Eine Inszenierung, die verwirrt: Seit Dienstagabend trauerten Freunde und Weggefährte um den russischen Autor und Journalisten Arkadi Babtschenko. Der 41-Jährige Regierungskritiker, der zwei Tschetschenien-Kriege als Soldat und mehrere Kriege als Reporter überlebt hatte, soll, so die ersten Meldungen der ukrainischen Polizei, von einem Unbekannten mit drei Schüssen in den Rücken ermordet worden sein.
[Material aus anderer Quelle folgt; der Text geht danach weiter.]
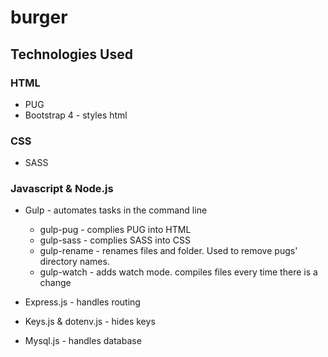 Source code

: # burger

## Technologies Used

### HTML

- PUG
- Bootstrap 4 - styles html

### CSS

- SASS

### Javascript & Node.js

- Gulp - automates tasks in the command line
  - gulp-pug - complies PUG into HTML
  - gulp-sass - complies SASS into CSS
  - gulp-rename - renames files and folder. Used to remove pugs' directory names.
  - gulp-watch - adds watch mode. compiles files every time there is a change

- Express.js - handles routing
- Keys.js & dotenv.js - hides keys
- Mysql.js - handles database
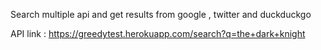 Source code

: Search multiple api and get results from google , twitter and duckduckgo

API link : https://greedytest.herokuapp.com/search?q=the+dark+knight

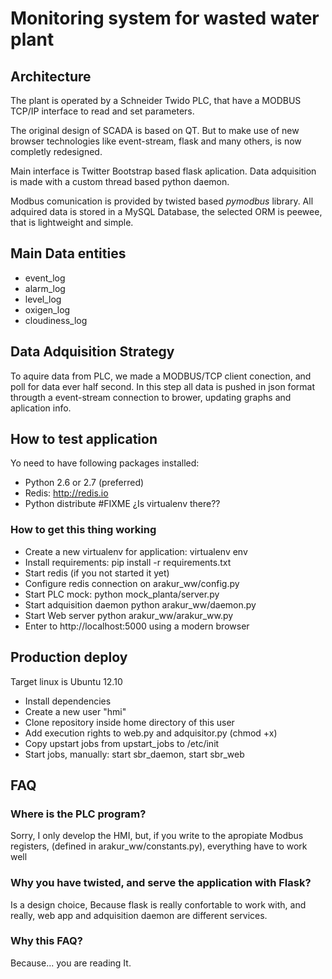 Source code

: # Monitoring system for wasted water plant 

## Architecture

The plant is operated by a Schneider Twido PLC, that have a MODBUS TCP/IP interface to read and set parameters.

The original design of SCADA is based on QT. But to make use of new browser technologies like event-stream, flask and many others, is now completly redesigned.

Main interface is Twitter Bootstrap based flask aplication.
Data adquisition is made with a custom thread based python daemon.

Modbus comunication is provided by twisted based *pymodbus* library.
All adquired data is stored in a MySQL Database, the selected ORM is peewee, that is lightweight and simple.

## Main Data entities

 * event_log 
 * alarm_log
 * level_log
 * oxigen_log
 * cloudiness_log

## Data Adquisition Strategy
To aquire data from PLC, we made a MODBUS/TCP client conection, and poll for data ever half second.
In this step all data is pushed in json format througth a event-stream connection to brower, updating graphs and aplication info.

## How to test application
Yo need to have following packages installed:
 
 * Python 2.6 or 2.7 (preferred) 
 * Redis: http://redis.io
 * Python distribute #FIXME ¿Is virtualenv there??

### How to get this thing working

 * Create a new virtualenv for application: virtualenv env
 * Install requirements: pip install -r requirements.txt
 * Start redis (if you not started it yet)
 * Configure redis connection on arakur_ww/config.py
 * Start PLC mock: python mock_planta/server.py
 * Start adquisition daemon python arakur_ww/daemon.py 
 * Start Web server python arakur_ww/arakur_ww.py
 * Enter to http://localhost:5000 using a modern browser


## Production deploy

Target linux is Ubuntu 12.10

 * Install dependencies 
 * Create a new user "hmi"
 * Clone repository inside home directory of this user
 * Add execution rights to web.py and adquisitor.py (chmod +x)
 * Copy upstart jobs from upstart_jobs to /etc/init
 * Start jobs, manually: start sbr_daemon, start sbr_web
   
 
## FAQ

### Where is the PLC program?
Sorry, I only develop the HMI, but, if you write to the apropiate Modbus registers, (defined in arakur_ww/constants.py), everything have to work well


### Why you have twisted, and serve the application with Flask?

Is a design choice, Because flask is really confortable to work with, and really, web app and adquisition daemon are different services.

### Why this FAQ?

Because... you are reading It.

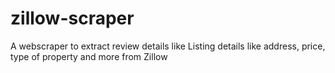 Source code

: # zillow-scraper
A webscraper to extract review details like Listing details like address, price, type of property and more from Zillow
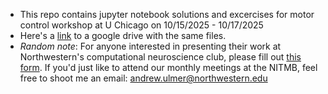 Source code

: * This repo contains jupyter notebook solutions and excercises for motor control workshop at U Chicago on 10/15/2025 - 10/17/2025
* Here's a [link](https://drive.google.com/drive/folders/1D_XZNgd-Zgy0t8KiiKc5MsWS8GDtuVFk?usp=drive_link) to a google drive with the same files.
* _Random note_: For anyone interested in presenting their work at Northwestern's computational neuroscience club, please fill out [this form](https://docs.google.com/forms/d/e/1FAIpQLSesNePJUiYk3lF6CgEee0bEeJwr9BCZ1E5NLz-VyvGbvqdUPw/viewform). If you'd just like to attend our monthly meetings at the NITMB, feel free to shoot me an email: andrew.ulmer@northwestern.edu
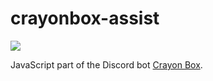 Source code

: # crayonbox-assist 
![](https://github.com/VukAnd/crayonbox-assist/workflows/Node%20CI/badge.svg)

JavaScript part of the Discord bot [Crayon Box].

[Crayon Box]: https://discordapp.com/oauth2/authorize?client_id=607515524900847626&permissions=8&scope=bot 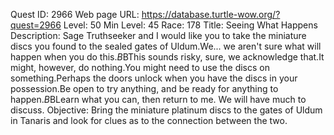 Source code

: Quest ID: 2966
Web page URL: https://database.turtle-wow.org/?quest=2966
Level: 50
Min Level: 45
Race: 178
Title: Seeing What Happens
Description: Sage Truthseeker and I would like you to take the miniature discs you found to the sealed gates of Uldum.We... we aren't sure what will happen when you do this.$B$BThis sounds risky, sure, we acknowledge that.It might, however, do nothing.You might need to use the discs on something.Perhaps the doors unlock when you have the discs in your possession.Be open to try anything, and be ready for anything to happen.$B$BLearn what you can, then return to me. We will have much to discuss.
Objective: Bring the miniature platinum discs to the gates of Uldum in Tanaris and look for clues as to the connection between the two.
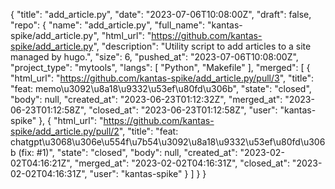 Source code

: {
    "title": "add_article.py",
    "date": "2023-07-06T10:08:00Z",
    "draft": false,
    "repo": {
        "name": "add_article.py",
        "full_name": "kantas-spike/add_article.py",
        "html_url": "https://github.com/kantas-spike/add_article.py",
        "description": "Utility script to add articles to a site managed by hugo.",
        "size": 6,
        "pushed_at": "2023-07-06T10:08:00Z",
        "project_type": "mytools",
        "langs": [
            "Python",
            "Makefile"
        ],
        "merged": [
            {
                "html_url": "https://github.com/kantas-spike/add_article.py/pull/3",
                "title": "feat: memo\u3092\u8a18\u9332\u53ef\u80fd\u306b",
                "state": "closed",
                "body": null,
                "created_at": "2023-06-23T01:12:32Z",
                "merged_at": "2023-06-23T01:12:58Z",
                "closed_at": "2023-06-23T01:12:58Z",
                "user": "kantas-spike"
            },
            {
                "html_url": "https://github.com/kantas-spike/add_article.py/pull/2",
                "title": "feat: chatgpt\u3068\u306e\u554f\u7b54\u3092\u8a18\u9332\u53ef\u80fd\u306b (fix: #1)",
                "state": "closed",
                "body": null,
                "created_at": "2023-02-02T04:16:21Z",
                "merged_at": "2023-02-02T04:16:31Z",
                "closed_at": "2023-02-02T04:16:31Z",
                "user": "kantas-spike"
            }
        ]
    }
} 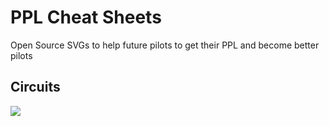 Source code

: # PPL Cheat Sheets

Open Source SVGs to help future pilots to get their PPL and become better pilots

## Circuits
![](http://codingtony.com/ppl_cheatsheets/Circuit_24L_CYHU.svg)
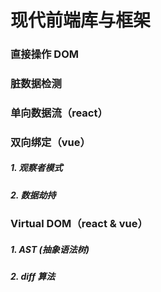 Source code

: # 现代前端库与框架

### 直接操作 DOM

### 脏数据检测

### 单向数据流（react）

### 双向绑定（vue）

##### 1. 观察者模式

##### 2. 数据劫持

### Virtual DOM（react & vue）

##### 1. AST (抽象语法树)

##### 2. diff 算法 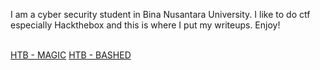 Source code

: I am a cyber security student in Bina Nusantara University. I like to do ctf especially Hackthebox and this is where I put my writeups. Enjoy!
<br><br>

[HTB - MAGIC](https://corporalcat.github.io/Writeups/Magic/)    [HTB - BASHED](https://corporalcat.github.io/Writeups/Bashed/)


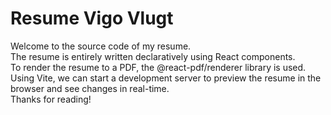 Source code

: # Resume Vigo Vlugt
Welcome to the source code of my resume.  
The resume is entirely written declaratively using React components.  
To render the resume to a PDF, the @react-pdf/renderer library is used.  
Using Vite, we can start a development server to preview the resume in the browser and see changes in real-time.  
Thanks for reading!  
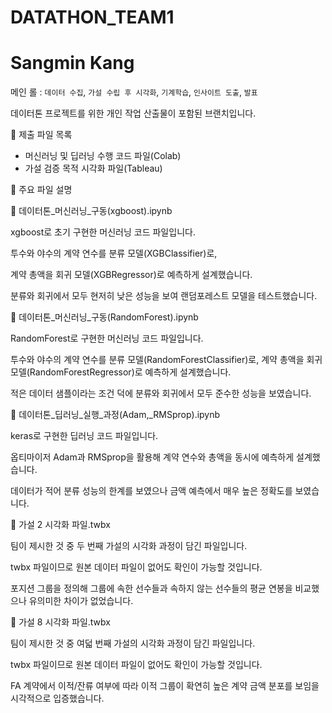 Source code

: # DATATHON_TEAM1

Sangmin Kang
===========================================
메인 롤 : `데이터 수집`, `가설 수립 후 시각화`, `기계학습`, `인사이트 도출`, `발표`

데이터톤 프로젝트를 위한 개인 작업 산출물이 포함된 브랜치입니다.



📁 제출 파일 목록

- 머신러닝 및 딥러닝 수행 코드 파일(Colab)
- 가설 검증 목적 시각화 파일(Tableau)


📘 주요 파일 설명

📄 데이터톤_머신러닝_구동(xgboost).ipynb

xgboost로 초기 구현한 머신러닝 코드 파일입니다.

투수와 야수의 계약 연수를 분류 모델(XGBClassifier)로,

계약 총액을 회귀 모델(XGBRegressor)로 예측하게 설계했습니다.

분류와 회귀에서 모두 현저히 낮은 성능을 보여 랜덤포레스트 모델을 테스트했습니다.



📄 데이터톤_머신러닝_구동(RandomForest).ipynb

RandomForest로 구현한 머신러닝 코드 파일입니다.

투수와 야수의 계약 연수를 분류 모델(RandomForestClassifier)로,
계약 총액을 회귀 모델(RandomForestRegressor)로 예측하게 설계했습니다.

적은 데이터 샘플이라는 조건 덕에 분류와 회귀에서 모두 준수한 성능을 보였습니다.



📄 데이터톤_딥러닝_실행_과정(Adam,_RMSprop).ipynb

keras로 구현한 딥러닝 코드 파일입니다.

옵티마이저 Adam과 RMSprop을 활용해 계약 연수와 총액을 동시에 예측하게 설계했습니다.

데이터가 적어 분류 성능의 한계를 보였으나 금액 예측에서 매우 높은 정확도를 보였습니다.



📄 가설 2 시각화 파일.twbx

팀이 제시한 것 중 두 번째 가설의 시각화 과정이 담긴 파일입니다.

twbx 파일이므로 원본 데이터 파일이 없어도 확인이 가능할 것입니다.

포지션 그룹을 정의해 그룹에 속한 선수들과 속하지 않는 선수들의 평균 연봉을 비교했으나 유의미한 차이가 없었습니다.



📄 가설 8 시각화 파일.twbx

팀이 제시한 것 중 여덟 번째 가설의 시각화 과정이 담긴 파일입니다.

twbx 파일이므로 원본 데이터 파일이 없어도 확인이 가능할 것입니다.

FA 계약에서 이적/잔류 여부에 따라 이적 그룹이 확연히 높은 계약 금액 분포를 보임을 시각적으로 입증했습니다.
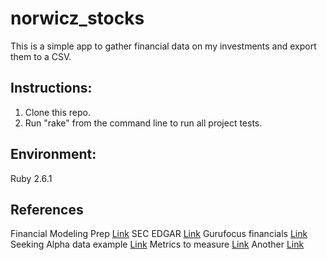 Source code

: # norwicz_stocks
This is a simple app to gather financial data on my investments and export them to a CSV.

## Instructions:
1. Clone this repo.
2. Run "rake" from the command line to run all project tests.

## Environment:
Ruby 2.6.1

## References
Financial Modeling Prep [Link](https://financialmodelingprep.com/developer/docs/)
SEC EDGAR [Link](https://www.sec.gov/edgar/searchedgar/companysearch.html)
Gurufocus financials [Link](https://www.gurufocus.com/download_financials_batch.php)
Seeking Alpha data example [Link](https://seekingalpha.com/symbol/SPG)
Metrics to measure [Link](https://www.fool.com/investing/general/2015/07/20/7-key-metrics-for-evaluating-equity-reits.aspx)
Another [Link](https://www.simplysafedividends.com/intelligent-income/posts/21-the-most-important-metrics-for-reit-investing) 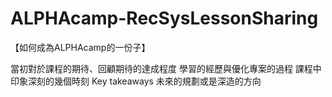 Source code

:# ALPHAcamp-RecSysLessonSharing

【如何成為ALPHAcamp的一份子】

當初對於課程的期待、回顧期待的達成程度
學習的經歷與優化專案的過程
課程中印象深刻的幾個時刻
Key takeaways
未來的規劃或是深造的方向
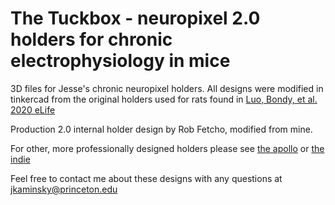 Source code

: # The Tuckbox - neuropixel 2.0 holders for chronic electrophysiology in mice

3D files for Jesse's chronic neuropixel holders. All designs were modified in tinkercad from the original holders used for rats found in [Luo, Bondy, et al. 2020 eLife](https://elifesciences.org/articles/59716)

Production 2.0 internal holder design by Rob Fetcho, modified from mine.

For other, more professionally designed holders please see [the apollo](https://github.com/Coen-Lab/chronic-neuropixels) or [the indie](https://github.com/spkware/chronic_holder)

Feel free to contact me about these designs with any questions at jkaminsky@princeton.edu
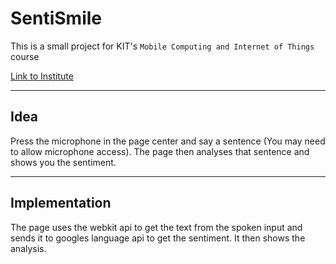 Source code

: # SentiSmile

This is a small project for KIT's `Mobile Computing and Internet of Things` course

[Link to Institute](https://teco.edu/mociot_apps/)

---

## Idea

Press the microphone in the page center and say a sentence (You may need to allow microphone access). The page then analyses that sentence and shows you the sentiment.

---

## Implementation

The page uses the webkit api to get the text from the spoken input and sends it to googles language api to get the sentiment. It then shows the analysis.
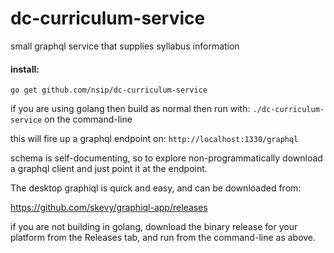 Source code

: # dc-curriculum-service
small graphql service that supplies syllabus information


#### install:
`go get github.com/nsip/dc-curriculum-service`

if you are using golang then build as normal then run with:
`./dc-curriculum-service` on the command-line

this will fire up a graphql endpoint on:
`http://localhost:1330/graphql`

schema is self-documenting, so to explore non-programmatically download a graphql client and just point it at the endpoint.

The desktop graphiql is quick and easy, and can be downloaded from:

https://github.com/skevy/graphiql-app/releases

if you are not building in golang, download the binary release for your platform from the Releases tab, and run from the command-line as above.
Er sei in einem Krankenwagen an seinen Verletzungen gestorben.
Schnell verband man seinen Tod mit seiner journalistischen Tätigkeit. Babtschenko hatte radikal das System Putin kritisiert, er hatte die Krim-Annexion und den Krieg in der Ostukraine scharf verurteilt. Nachdem das Alexandrow-Ensemble der russischen Armee auf dem Weg zu einem Neujahrskonzert in Syrien bei einem Flugzeugabsturz bei Sotschi verunglückt war, schrieb der Moskauer, er habe kein Mitleid mit solchen Menschen.
Daraufhin bekam er Morddrohungen – und floh mit seiner Frau und seiner Tochter über Israel und Tschechien nach Kiew. Wo er, so schrieben seine Weggefährten, sich ebenfalls nicht sicher fühlte.
Der angebliche Mord an Babtschenko schien der Beweis dafür, dass jeder, der das russische Vorgehen in der Welt kritisiere, auf der Abschussliste stehe. Schnell hatte Kiew Moskau für das Verbrechen am Journalisten verantwortlich gemacht, Moskau wiederum Kiew. Ein Verbrechen, das es nicht gegeben hatte.
Am Mittwochabend die erleichternde, wie irritierende Pressekonferenz in Kiew: Der angebliche Mord sei eine über Monate vorbereitete Aktion gewesen, um Anschlagspläne des russischen Geheimdienstes zu enttarnen, sagte der ukrainische Inlandsgeheimdienst-Chef Wassili Grizak. «Wir haben einen Mordanschlag auf Babtschenko mit einem Spezialeinsatz verhindert.»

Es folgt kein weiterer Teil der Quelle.